I have a set of data as follows, extracted the first 5 rows for reference
gvkey year ebit_diff cogs_diff revt_diff xad_diff xint_diff xrd_diff xrent_diff xsga_diff
0 1004 2011 0.007816 0.081074 0.051726 -0.02617 0.011864 -0.052201 -0.016440 -0.048060
1 1004 2012 -0.028573 0.032022 0.002105 -0.02617 0.035253 -0.052201 -0.024924 -0.050444
2 1004 2013 -0.039717 -0.080926 -0.079771 -0.02617 0.011793 -0.052201 -0.009906 -0.050436
3 1004 2014 -0.027915 -0.184351 -0.169031 -0.02617 -0.012772 -0.052201 -0.032912 -0.094717
4 1004 2015 -0.185687 -0.243326 -0.291618 -0.02617 -0.126708 -0.052201 -0.059853 -0.126411
I am not required to include 'gvkey' and 'year' categorical variable. I have done a train_test_split and is running xgboost and using gridsearchcv to determine the optimal hyperparameters
X_train:
cogs_diff revt_diff xad_diff xint_diff xrd_diff xrent_diff xsga_diff
0 0.081074 0.051726 -0.02617 0.011864 -0.052201 -0.016440 -0.048060
1 0.032022 0.002105 -0.02617 0.035253 -0.052201 -0.024924 -0.050444
2 -0.080926 -0.079771 -0.02617 0.011793 -0.052201 -0.009906 -0.050436
3 -0.184351 -0.169031 -0.02617 -0.012772 -0.052201 -0.032912 -0.094717
4 -0.243326 -0.291618 -0.02617 -0.126708 -0.052201 -0.059853 -0.126411
cogs_diff float64
revt_diff float64
xad_diff float64
xint_diff float64
xrd_diff float64
xrent_diff float64
xsga_diff float64
dtype: object
Y train
0 0.007816
1 -0.028573
2 -0.039717
3 -0.027915
4 -0.185687
Name: ebit_diff, dtype: float64
```
# 1. Set up a parameter grid for XGBoost
params = {
"max_depth": [2, 4, 6],
"learning_rate": [0.001, 0.05, 0.1],
"n_estimators": [20,40,60],
"max_features": [2,4,6]
}
# 2. Set up xgboost classifier - so that the performance metric is RMSE, not something else
xgb = XGBClassifier(eval_metric ='rmse')
# 3. Set up GridSearchCV parameters - perform 5-fold cross validation for hyperparameter tuning on this training dataset set.
start_time = time.time()
grid = GridSearchCV(estimator=xgb, param_grid=params, cv=5, scoring='roc_auc', verbose=3)

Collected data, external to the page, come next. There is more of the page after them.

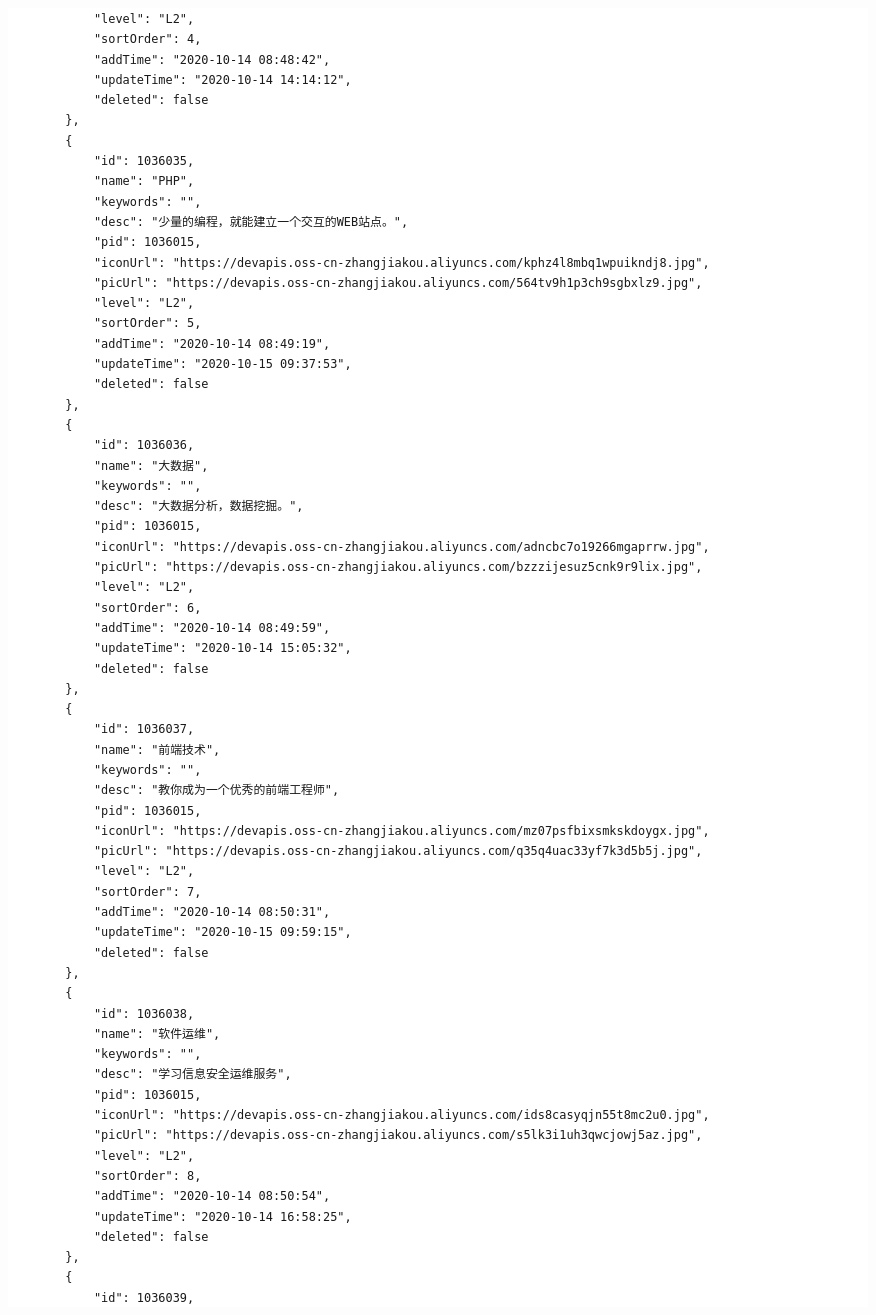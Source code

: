                 "level": "L2",
                "sortOrder": 4,
                "addTime": "2020-10-14 08:48:42",
                "updateTime": "2020-10-14 14:14:12",
                "deleted": false
            },
            {
                "id": 1036035,
                "name": "PHP",
                "keywords": "",
                "desc": "少量的编程，就能建立一个交互的WEB站点。",
                "pid": 1036015,
                "iconUrl": "https://devapis.oss-cn-zhangjiakou.aliyuncs.com/kphz4l8mbq1wpuikndj8.jpg",
                "picUrl": "https://devapis.oss-cn-zhangjiakou.aliyuncs.com/564tv9h1p3ch9sgbxlz9.jpg",
                "level": "L2",
                "sortOrder": 5,
                "addTime": "2020-10-14 08:49:19",
                "updateTime": "2020-10-15 09:37:53",
                "deleted": false
            },
            {
                "id": 1036036,
                "name": "大数据",
                "keywords": "",
                "desc": "大数据分析，数据挖掘。",
                "pid": 1036015,
                "iconUrl": "https://devapis.oss-cn-zhangjiakou.aliyuncs.com/adncbc7o19266mgaprrw.jpg",
                "picUrl": "https://devapis.oss-cn-zhangjiakou.aliyuncs.com/bzzzijesuz5cnk9r9lix.jpg",
                "level": "L2",
                "sortOrder": 6,
                "addTime": "2020-10-14 08:49:59",
                "updateTime": "2020-10-14 15:05:32",
                "deleted": false
            },
            {
                "id": 1036037,
                "name": "前端技术",
                "keywords": "",
                "desc": "教你成为一个优秀的前端工程师",
                "pid": 1036015,
                "iconUrl": "https://devapis.oss-cn-zhangjiakou.aliyuncs.com/mz07psfbixsmkskdoygx.jpg",
                "picUrl": "https://devapis.oss-cn-zhangjiakou.aliyuncs.com/q35q4uac33yf7k3d5b5j.jpg",
                "level": "L2",
                "sortOrder": 7,
                "addTime": "2020-10-14 08:50:31",
                "updateTime": "2020-10-15 09:59:15",
                "deleted": false
            },
            {
                "id": 1036038,
                "name": "软件运维",
                "keywords": "",
                "desc": "学习信息安全运维服务",
                "pid": 1036015,
                "iconUrl": "https://devapis.oss-cn-zhangjiakou.aliyuncs.com/ids8casyqjn55t8mc2u0.jpg",
                "picUrl": "https://devapis.oss-cn-zhangjiakou.aliyuncs.com/s5lk3i1uh3qwcjowj5az.jpg",
                "level": "L2",
                "sortOrder": 8,
                "addTime": "2020-10-14 08:50:54",
                "updateTime": "2020-10-14 16:58:25",
                "deleted": false
            },
            {
                "id": 1036039,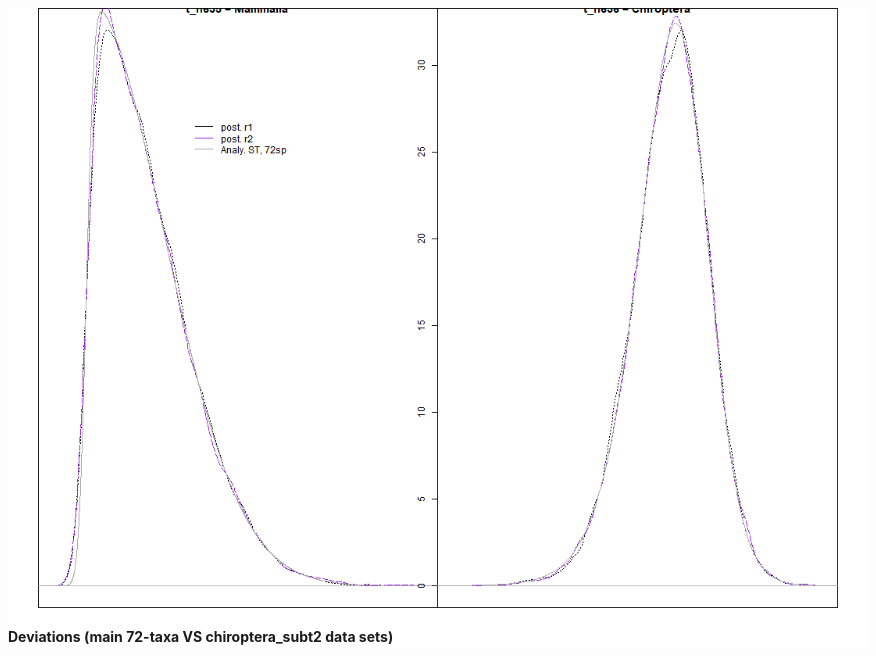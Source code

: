   <img width="1000" height="600" src="https://github.com/sabifo4/mammals_dating/blob/main/02_SeqBayes_S2/00_Data_filtering/00_data_curation/chiroptera/filter_tree/01_Check_conflict/01_Check_conflict_chiroptera_subtree2/01_SBnST_L.chiroptera_subt2_MCMCruns.png">
</p>

**Deviations (main 72-taxa VS chiroptera_subt2 data sets)**   
<p align="center">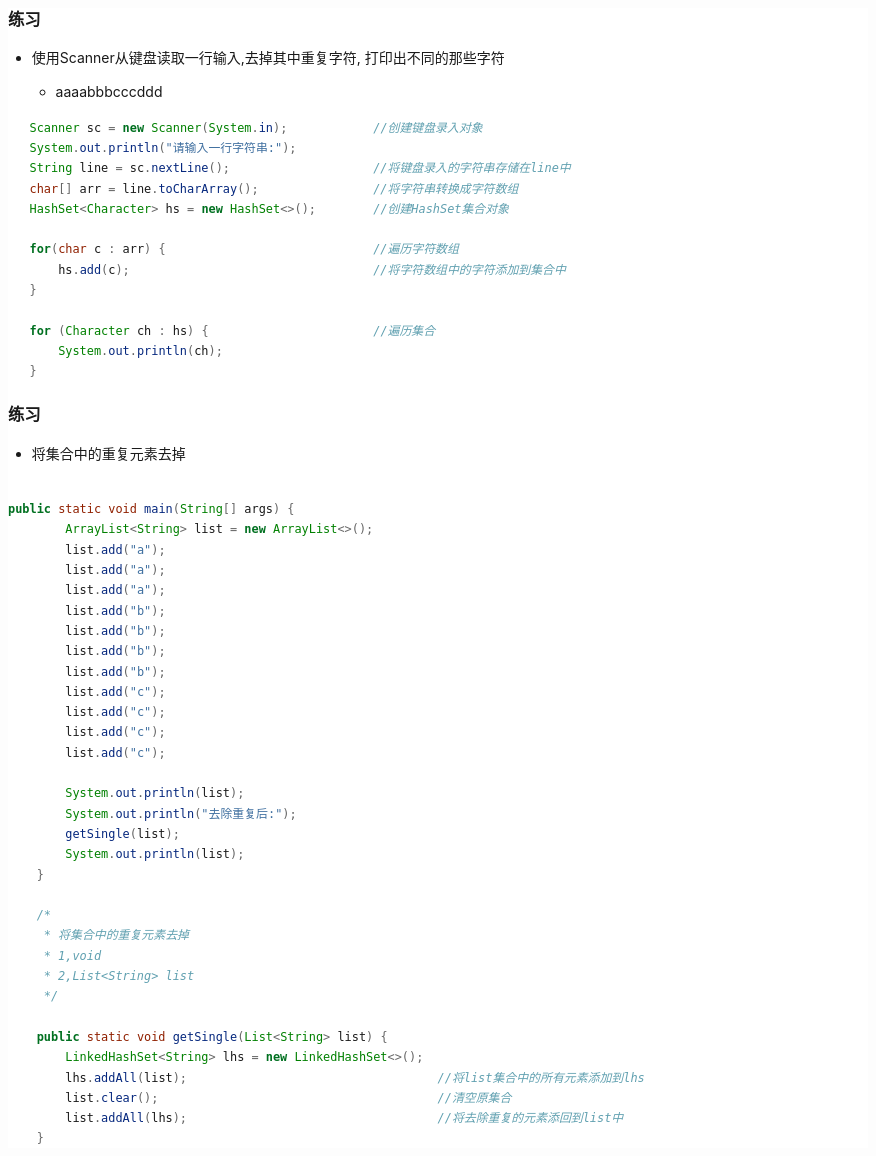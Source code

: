 ### 练习

- 使用Scanner从键盘读取一行输入,去掉其中重复字符, 打印出不同的那些字符

  - aaaabbbcccddd

 ```java
    Scanner sc = new Scanner(System.in);			//创建键盘录入对象
    System.out.println("请输入一行字符串:");
    String line = sc.nextLine();					//将键盘录入的字符串存储在line中
    char[] arr = line.toCharArray();				//将字符串转换成字符数组
    HashSet<Character> hs = new HashSet<>();		//创建HashSet集合对象

    for(char c : arr) {								//遍历字符数组
    	hs.add(c);									//将字符数组中的字符添加到集合中
    }

    for (Character ch : hs) {						//遍历集合
    	System.out.println(ch);
    }
 ```

### 练习

- 将集合中的重复元素去掉
```java

public static void main(String[] args) {
  		ArrayList<String> list = new ArrayList<>();
  		list.add("a");
  		list.add("a");
  		list.add("a");
  		list.add("b");
  		list.add("b");
  		list.add("b");
  		list.add("b");
  		list.add("c");
  		list.add("c");
  		list.add("c");
  		list.add("c");
  		
  		System.out.println(list);
  		System.out.println("去除重复后:");
  		getSingle(list);
  		System.out.println(list);
  	}
  	
  	/*
  	 * 将集合中的重复元素去掉
  	 * 1,void
  	 * 2,List<String> list
  	 */
  	
  	public static void getSingle(List<String> list) {
  		LinkedHashSet<String> lhs = new LinkedHashSet<>();
  		lhs.addAll(list);									//将list集合中的所有元素添加到lhs
  		list.clear();										//清空原集合
  		list.addAll(lhs);									//将去除重复的元素添回到list中
  	}
```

grid.fit(X_train, y_train)
However, i encounter the following error:
ValueError: continuous format is not supported
Will like to check if anyone know how to resolve this issue?
It seems that your problem is a regression problem, but you instantiated an XGBClassifier
(with eval score rmse
) where probably an XGBRegressor
should be used.
In addition, you are using scoring='roc_auc'
in the construction of GridSearchCV
which probably leads to the exception, as the area under the roc curve is not an appropriate score to use in an regression problem (that's probably what's the exception message is trying to tell you).